PASADENA—The California Institute of Technology has formally announced the goal of raising $100 million in a campaign to support new initiatives in the biological sciences.
The Biological Sciences Initiative (BSI) will allow the Institute to create approximately a dozen new faculty positions in biology and related disciplines, construct a new biology building on campus, develop new joint training programs with medical schools, and target several major biological questions that can be answered only through sustained research in state-of-the-art facilities.
"We intend to keep Caltech at the forefront of research in the biological sciences," says Camilla Frost, cochair of the BSI and member of the Caltech Board of Trustees.
According to Caltech president David Baltimore, a Nobel Prize–winning biologist, the campaign is designed to strengthen Caltech's ability to advance scientific knowledge and pave the way for new technologies.
"The 21st century will be the Golden Age of biology. We will see advances in both fundamental understanding of nature and medical technology for the treatment of disease.
"Our campaign is ultimately aimed at complex questions like the nature of consciousness, how memory and learning operate at the molecular level, how cells grow and die, and how genetic networks function," Baltimore says. "To answer these questions, we need the modern resources that only a major fundraising effort can provide for Caltech."
According to Ben Rosen, the other cochair of the BSI, approximately one-third of the $100 million has already been raised.
Caltech has a long history of biological innovation. For example, Thomas Hunt Morgan, Caltech's first biology chair, early in the century demonstrated that genes are linked in a series on chromosomes and are responsible for determining hereditary traits. A few decades later, Max Delbrück began studying bacteriophages (a class of viruses that infect bacteria), and in doing so became one of the first to apply the quantitative methods of physics to the study of genes.
More recently, Caltech's Ed Lewis won the 1995 Nobel Prize, for studying how genetic mutations affect early development.
The BSI's scientific program therefore furthers the investments Caltech has made in the biological sciences since the 1920s.

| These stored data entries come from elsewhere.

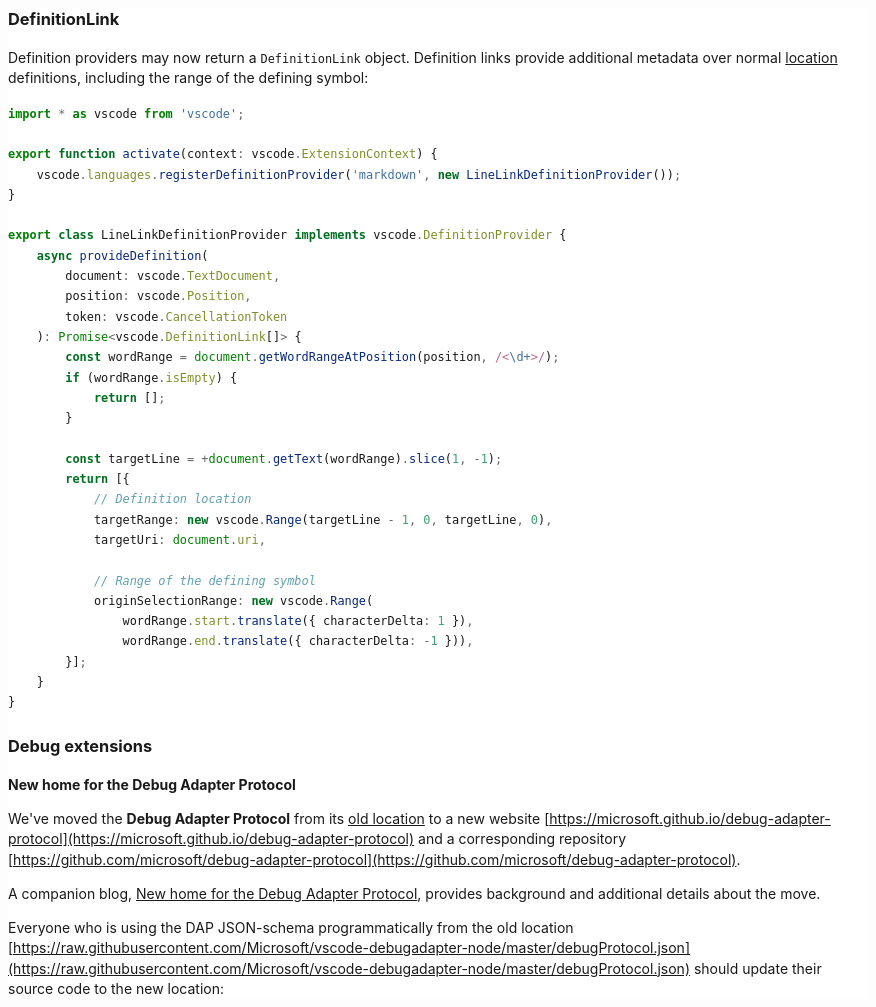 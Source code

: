 ### DefinitionLink

Definition providers may now return a `DefinitionLink` object. Definition links provide additional metadata over normal [location](https://code.visualstudio.com/docs/extensionAPI/vscode-api#Location) definitions, including the range of the defining symbol:

```ts
import * as vscode from 'vscode';

export function activate(context: vscode.ExtensionContext) {
    vscode.languages.registerDefinitionProvider('markdown', new LineLinkDefinitionProvider());
}

export class LineLinkDefinitionProvider implements vscode.DefinitionProvider {
    async provideDefinition(
        document: vscode.TextDocument,
        position: vscode.Position,
        token: vscode.CancellationToken
    ): Promise<vscode.DefinitionLink[]> {
        const wordRange = document.getWordRangeAtPosition(position, /<\d+>/);
        if (wordRange.isEmpty) {
            return [];
        }

        const targetLine = +document.getText(wordRange).slice(1, -1);
        return [{
            // Definition location
            targetRange: new vscode.Range(targetLine - 1, 0, targetLine, 0),
            targetUri: document.uri,

            // Range of the defining symbol
            originSelectionRange: new vscode.Range(
                wordRange.start.translate({ characterDelta: 1 }),
                wordRange.end.translate({ characterDelta: -1 })),
        }];
    }
}
```

### Debug extensions

**New home for the Debug Adapter Protocol**

We've moved the **Debug Adapter Protocol** from its [old location](https://github.com/microsoft/vscode-debugadapter-node) to a new website [https://microsoft.github.io/debug-adapter-protocol](https://microsoft.github.io/debug-adapter-protocol) and a corresponding repository [https://github.com/microsoft/debug-adapter-protocol](https://github.com/microsoft/debug-adapter-protocol).

A companion blog, [New home for the Debug Adapter Protocol](https://code.visualstudio.com/blogs/2018/08/07/debug-adapter-protocol-website), provides background and additional details about the move.

Everyone who is using the DAP JSON-schema programmatically from the old location [https://raw.githubusercontent.com/Microsoft/vscode-debugadapter-node/master/debugProtocol.json](https://raw.githubusercontent.com/Microsoft/vscode-debugadapter-node/master/debugProtocol.json) should update their source code to the new location:
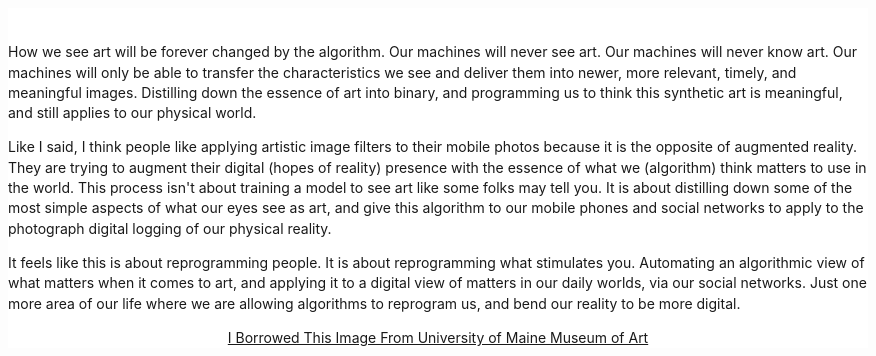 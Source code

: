 <p><img src="https://s3.amazonaws.com/kinlane-productions/algo-rotoscope/stories/art-museum/art-museum_copper_circuit_2.jpg" alt="" width="100%" /></p>
<p>How we see art will be forever changed by the algorithm. Our machines will never see art. Our machines will never know art. Our machines will only be able to transfer the characteristics we see&nbsp;and deliver them into newer, more relevant, timely, and meaningful images. Distilling down the essence of art into binary, and programming us to think this synthetic art is meaningful, and still applies to our physical world.</p>
<p>Like I said, I think people like applying artistic image filters to their mobile photos because it is the opposite of augmented reality. They are trying to augment their digital (hopes of reality) presence with the essence of what we (algorithm) think matters to use in the world. This process isn't about training a model to see art like some folks may tell you. It is about distilling down some of the most simple aspects of what our eyes see as art, and give this algorithm to our mobile phones and social networks to apply to the photograph digital logging of our physical reality.&nbsp;</p>
<p>It feels like this is about reprogramming people. It is about reprogramming what stimulates you. Automating an algorithmic view of what matters when it comes to art, and applying it to a digital view of matters in our daily worlds, via our social networks. Just one more area of our life where we are allowing algorithms to reprogram us, and bend our reality to be more digital.</p>
<p style="text-align: center;"><a href="https://umma.umaine.edu/">I Borrowed This Image From University of Maine Museum of Art</a></p> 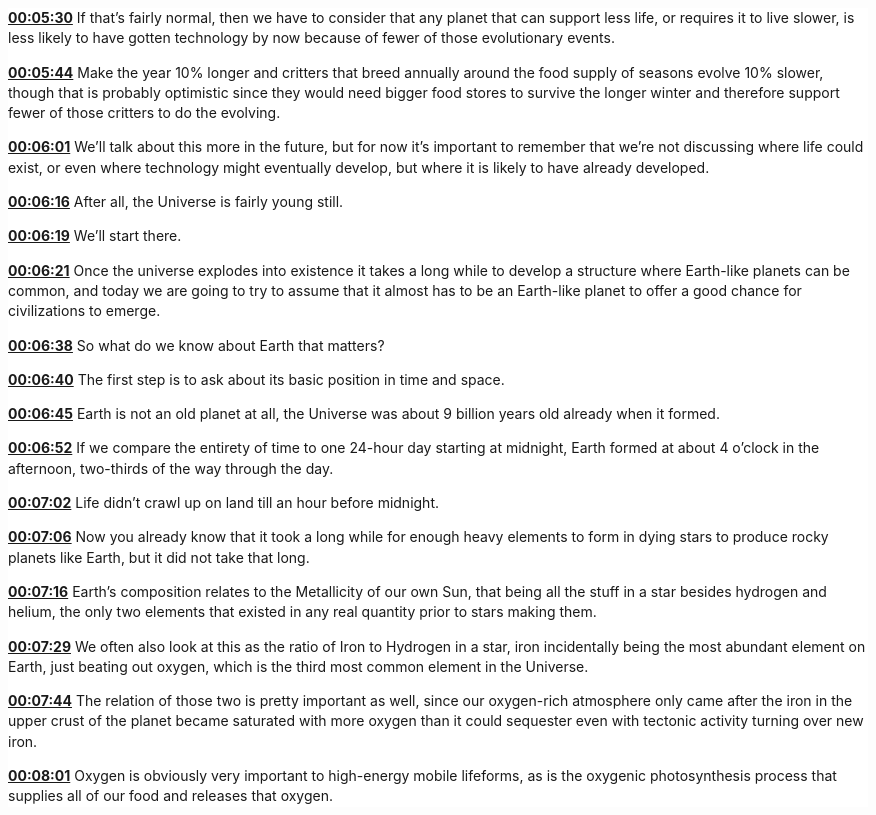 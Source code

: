 **[00:05:30](https://youtube.com/watch?v=oIva_60l3ww&t=00h05m30s)**  If that’s fairly normal, then we have to consider that any planet that can support less life, or requires it to live slower, is less likely to have gotten technology by now because of fewer of those evolutionary events. 

**[00:05:44](https://youtube.com/watch?v=oIva_60l3ww&t=00h05m44s)**  Make the year 10% longer and critters that breed annually around the food supply of seasons evolve 10% slower, though that is probably optimistic since they would need bigger food stores to survive the longer winter and therefore support fewer of those critters to do the evolving. 

**[00:06:01](https://youtube.com/watch?v=oIva_60l3ww&t=00h06m01s)**  We’ll talk about this more in the future, but for now it’s important to remember that we’re not discussing where life could exist, or even where technology might eventually develop, but where it is likely to have already developed. 

**[00:06:16](https://youtube.com/watch?v=oIva_60l3ww&t=00h06m16s)**  After all, the Universe is fairly young still. 

**[00:06:19](https://youtube.com/watch?v=oIva_60l3ww&t=00h06m19s)**  We’ll start there. 

**[00:06:21](https://youtube.com/watch?v=oIva_60l3ww&t=00h06m21s)**  Once the universe explodes into existence it takes a long while to develop a structure where Earth-like planets can be common, and today we are going to try to assume that it almost has to be an Earth-like planet to offer a good chance for civilizations to emerge. 

**[00:06:38](https://youtube.com/watch?v=oIva_60l3ww&t=00h06m38s)**  So what do we know about Earth that matters? 

**[00:06:40](https://youtube.com/watch?v=oIva_60l3ww&t=00h06m40s)**  The first step is to ask about its basic position in time and space. 

**[00:06:45](https://youtube.com/watch?v=oIva_60l3ww&t=00h06m45s)**  Earth is not an old planet at all, the Universe was about 9 billion years old already when it formed. 

**[00:06:52](https://youtube.com/watch?v=oIva_60l3ww&t=00h06m52s)**  If we compare the entirety of time to one 24-hour day starting at midnight, Earth formed at about 4 o’clock in the afternoon, two-thirds of the way through the day. 

**[00:07:02](https://youtube.com/watch?v=oIva_60l3ww&t=00h07m02s)**  Life didn’t crawl up on land till an hour before midnight. 

**[00:07:06](https://youtube.com/watch?v=oIva_60l3ww&t=00h07m06s)**  Now you already know that it took a long while for enough heavy elements to form in dying stars to produce rocky planets like Earth, but it did not take that long. 

**[00:07:16](https://youtube.com/watch?v=oIva_60l3ww&t=00h07m16s)**  Earth’s composition relates to the Metallicity of our own Sun, that being all the stuff in a star besides hydrogen and helium, the only two elements that existed in any real quantity prior to stars making them. 

**[00:07:29](https://youtube.com/watch?v=oIva_60l3ww&t=00h07m29s)**  We often also look at this as the ratio of Iron to Hydrogen in a star, iron incidentally being the most abundant element on Earth, just beating out oxygen, which is the third most common element in the Universe. 

**[00:07:44](https://youtube.com/watch?v=oIva_60l3ww&t=00h07m44s)**  The relation of those two is pretty important as well, since our oxygen-rich atmosphere only came after the iron in the upper crust of the planet became saturated with more oxygen than it could sequester even with tectonic activity turning over new iron. 

**[00:08:01](https://youtube.com/watch?v=oIva_60l3ww&t=00h08m01s)**  Oxygen is obviously very important to high-energy mobile lifeforms, as is the oxygenic photosynthesis process that supplies all of our food and releases that oxygen.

According to Mel Simon, chair of the Division of Biology at Caltech, the campaign will provide significant impetus for "understanding the basic principles that underlie the behavior of genetically driven systems."
"If you ask what the world will look like in the year 2050, the answer is probably that we will have mastered how complex biological systems work," says Simon. "And we will be able to repair dysfunction in our own bodies and minds and use synthetic genetic approaches to maintain a natural and sustaining environment."
Rather than singling out specific scientific goals, Simon says that the BSI is aimed at further extending the remarkable advances that have been made in the past in biology in understanding how the brain works and how human beings develop.
"This is the next step in the evolution of biology at Caltech," he says. "The BSI will enable us to go beyond descriptions of genes and genetic networks to an understanding of how they function. We will go beyond the traditional disciplines and integrate our approaches with those of our colleagues in chemistry, physics, and engineering to achieve a more intimate understanding of how biology works.
"We see a broad range of possibilities that will clearly lead to new breakthroughs and new technology."